So that I can add it to the list of supported models.

And I could use a hand in debugging/writing the driver, its not doing much right now, it detects the UPS, and finds the "charge" percentage, but I'm having some problems getting the other values.

If anyone is interested in helping, post back.

----------

## fryfrog

I know it is a little late, but I am just looking into this after buying a F6C1500-TW-RK and thought I might try providing what you asked for :)

 *Quote:*   

> 
> 
> Bus 001 Device 002: ID 050d:0751 Belkin Components
> 
> Device Descriptor:
> ...

 

----------

## Xaid

Hi fryfrog,

Thanks for the tree dump but at this stage you should subscribe to the NUT-upsdev mailing list since we have a working Belkin-hid driver now.   :Very Happy: 

The changes are not all commited into CVS yet (the last time I checked), so you'll have to apply the patches manually.
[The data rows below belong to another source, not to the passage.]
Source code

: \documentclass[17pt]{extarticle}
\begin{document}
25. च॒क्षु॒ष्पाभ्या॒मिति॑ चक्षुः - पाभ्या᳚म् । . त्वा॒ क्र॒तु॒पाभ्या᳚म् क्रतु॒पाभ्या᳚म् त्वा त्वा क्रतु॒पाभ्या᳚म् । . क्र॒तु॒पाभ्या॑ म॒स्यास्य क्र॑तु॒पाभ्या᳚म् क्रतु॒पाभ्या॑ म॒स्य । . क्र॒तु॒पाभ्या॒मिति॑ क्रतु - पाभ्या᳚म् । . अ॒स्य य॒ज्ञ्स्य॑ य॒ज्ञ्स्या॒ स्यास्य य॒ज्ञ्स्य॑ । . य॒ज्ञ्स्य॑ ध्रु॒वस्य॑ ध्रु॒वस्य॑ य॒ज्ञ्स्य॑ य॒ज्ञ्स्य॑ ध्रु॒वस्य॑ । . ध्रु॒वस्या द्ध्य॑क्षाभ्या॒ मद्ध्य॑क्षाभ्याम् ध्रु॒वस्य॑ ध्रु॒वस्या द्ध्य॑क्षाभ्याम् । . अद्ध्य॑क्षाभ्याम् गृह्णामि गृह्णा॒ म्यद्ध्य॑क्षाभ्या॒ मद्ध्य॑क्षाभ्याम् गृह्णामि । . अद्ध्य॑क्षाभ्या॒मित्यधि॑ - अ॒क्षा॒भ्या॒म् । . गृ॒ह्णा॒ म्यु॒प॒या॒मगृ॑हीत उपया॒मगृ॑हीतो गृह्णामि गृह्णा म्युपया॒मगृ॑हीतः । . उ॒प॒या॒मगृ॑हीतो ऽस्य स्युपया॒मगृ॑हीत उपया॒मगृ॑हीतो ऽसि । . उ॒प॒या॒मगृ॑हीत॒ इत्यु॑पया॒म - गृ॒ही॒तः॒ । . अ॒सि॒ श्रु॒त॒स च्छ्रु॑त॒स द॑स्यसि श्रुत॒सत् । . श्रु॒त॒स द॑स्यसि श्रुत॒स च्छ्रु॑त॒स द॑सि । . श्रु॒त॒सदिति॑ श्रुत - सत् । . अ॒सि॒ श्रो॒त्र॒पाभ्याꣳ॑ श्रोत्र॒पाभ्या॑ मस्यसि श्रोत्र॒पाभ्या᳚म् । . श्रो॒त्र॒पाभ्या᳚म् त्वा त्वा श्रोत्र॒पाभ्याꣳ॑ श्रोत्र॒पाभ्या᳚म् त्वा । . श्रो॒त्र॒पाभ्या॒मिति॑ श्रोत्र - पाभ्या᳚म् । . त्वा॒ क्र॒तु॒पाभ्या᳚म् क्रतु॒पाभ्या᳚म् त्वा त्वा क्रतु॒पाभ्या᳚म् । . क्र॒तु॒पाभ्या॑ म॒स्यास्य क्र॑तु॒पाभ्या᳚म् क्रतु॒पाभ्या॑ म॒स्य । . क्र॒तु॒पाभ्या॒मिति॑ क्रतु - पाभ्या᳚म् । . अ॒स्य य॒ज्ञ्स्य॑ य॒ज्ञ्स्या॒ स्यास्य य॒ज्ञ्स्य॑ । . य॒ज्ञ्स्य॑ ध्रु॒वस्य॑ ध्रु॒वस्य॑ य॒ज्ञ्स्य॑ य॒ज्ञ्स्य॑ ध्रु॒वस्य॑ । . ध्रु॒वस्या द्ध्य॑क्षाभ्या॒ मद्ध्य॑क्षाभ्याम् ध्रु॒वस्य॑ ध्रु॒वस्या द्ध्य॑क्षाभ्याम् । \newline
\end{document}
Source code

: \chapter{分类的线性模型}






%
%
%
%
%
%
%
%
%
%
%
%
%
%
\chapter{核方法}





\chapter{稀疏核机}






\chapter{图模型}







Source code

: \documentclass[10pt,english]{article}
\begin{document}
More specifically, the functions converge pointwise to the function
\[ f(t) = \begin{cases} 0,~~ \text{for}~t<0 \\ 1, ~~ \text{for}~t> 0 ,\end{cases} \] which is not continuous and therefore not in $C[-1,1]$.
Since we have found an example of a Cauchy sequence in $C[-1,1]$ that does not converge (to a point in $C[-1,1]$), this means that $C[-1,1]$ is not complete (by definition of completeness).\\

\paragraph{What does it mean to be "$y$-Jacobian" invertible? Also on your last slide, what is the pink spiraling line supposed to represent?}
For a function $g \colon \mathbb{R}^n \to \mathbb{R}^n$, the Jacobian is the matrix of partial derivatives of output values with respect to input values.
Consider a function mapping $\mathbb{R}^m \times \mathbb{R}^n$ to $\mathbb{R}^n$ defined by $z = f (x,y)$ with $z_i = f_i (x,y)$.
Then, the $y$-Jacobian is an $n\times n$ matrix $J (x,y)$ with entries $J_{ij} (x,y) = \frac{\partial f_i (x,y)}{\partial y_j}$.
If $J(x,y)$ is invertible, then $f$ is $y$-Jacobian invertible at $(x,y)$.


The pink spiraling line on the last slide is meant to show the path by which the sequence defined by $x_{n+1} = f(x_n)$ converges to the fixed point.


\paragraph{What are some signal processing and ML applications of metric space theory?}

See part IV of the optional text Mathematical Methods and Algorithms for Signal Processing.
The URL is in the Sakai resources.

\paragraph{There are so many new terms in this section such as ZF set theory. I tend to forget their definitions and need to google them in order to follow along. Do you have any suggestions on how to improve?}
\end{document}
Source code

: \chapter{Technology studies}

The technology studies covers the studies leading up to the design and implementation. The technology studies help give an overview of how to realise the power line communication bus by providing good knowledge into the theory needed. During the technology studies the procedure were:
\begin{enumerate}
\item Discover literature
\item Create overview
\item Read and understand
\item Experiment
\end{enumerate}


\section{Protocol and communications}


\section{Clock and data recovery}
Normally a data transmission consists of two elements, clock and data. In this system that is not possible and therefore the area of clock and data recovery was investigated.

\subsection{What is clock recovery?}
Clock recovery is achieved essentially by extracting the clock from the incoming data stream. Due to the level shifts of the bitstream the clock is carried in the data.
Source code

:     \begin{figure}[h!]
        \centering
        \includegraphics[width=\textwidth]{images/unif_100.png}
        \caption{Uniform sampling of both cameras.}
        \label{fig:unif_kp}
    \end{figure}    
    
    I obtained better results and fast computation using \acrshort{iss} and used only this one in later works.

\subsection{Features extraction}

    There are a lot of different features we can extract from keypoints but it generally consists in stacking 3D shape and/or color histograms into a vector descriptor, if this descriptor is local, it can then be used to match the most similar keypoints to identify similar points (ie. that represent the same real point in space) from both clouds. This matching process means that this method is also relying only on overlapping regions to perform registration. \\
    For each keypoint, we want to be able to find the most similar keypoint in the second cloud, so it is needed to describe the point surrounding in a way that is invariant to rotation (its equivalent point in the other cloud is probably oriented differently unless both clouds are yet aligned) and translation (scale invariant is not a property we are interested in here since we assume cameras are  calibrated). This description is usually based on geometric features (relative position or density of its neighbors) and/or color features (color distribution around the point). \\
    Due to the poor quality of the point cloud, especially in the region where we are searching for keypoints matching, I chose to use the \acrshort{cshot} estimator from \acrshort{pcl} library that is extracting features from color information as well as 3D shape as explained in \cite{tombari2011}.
Check the threads for this month and August. The patches were written by Peter Selinger (the same person who wrote the belkinunv driver) and we tested it on two Belkin models so far and they work fine (except the problem that we cant seem to make the UPS do a softshutdown).

I would say get the patches and apply them (instructions are provided in August & September threads) and give it a test and see what you get, then post the results on the mailing list.

If you need any more info either post back here or on the mailing list.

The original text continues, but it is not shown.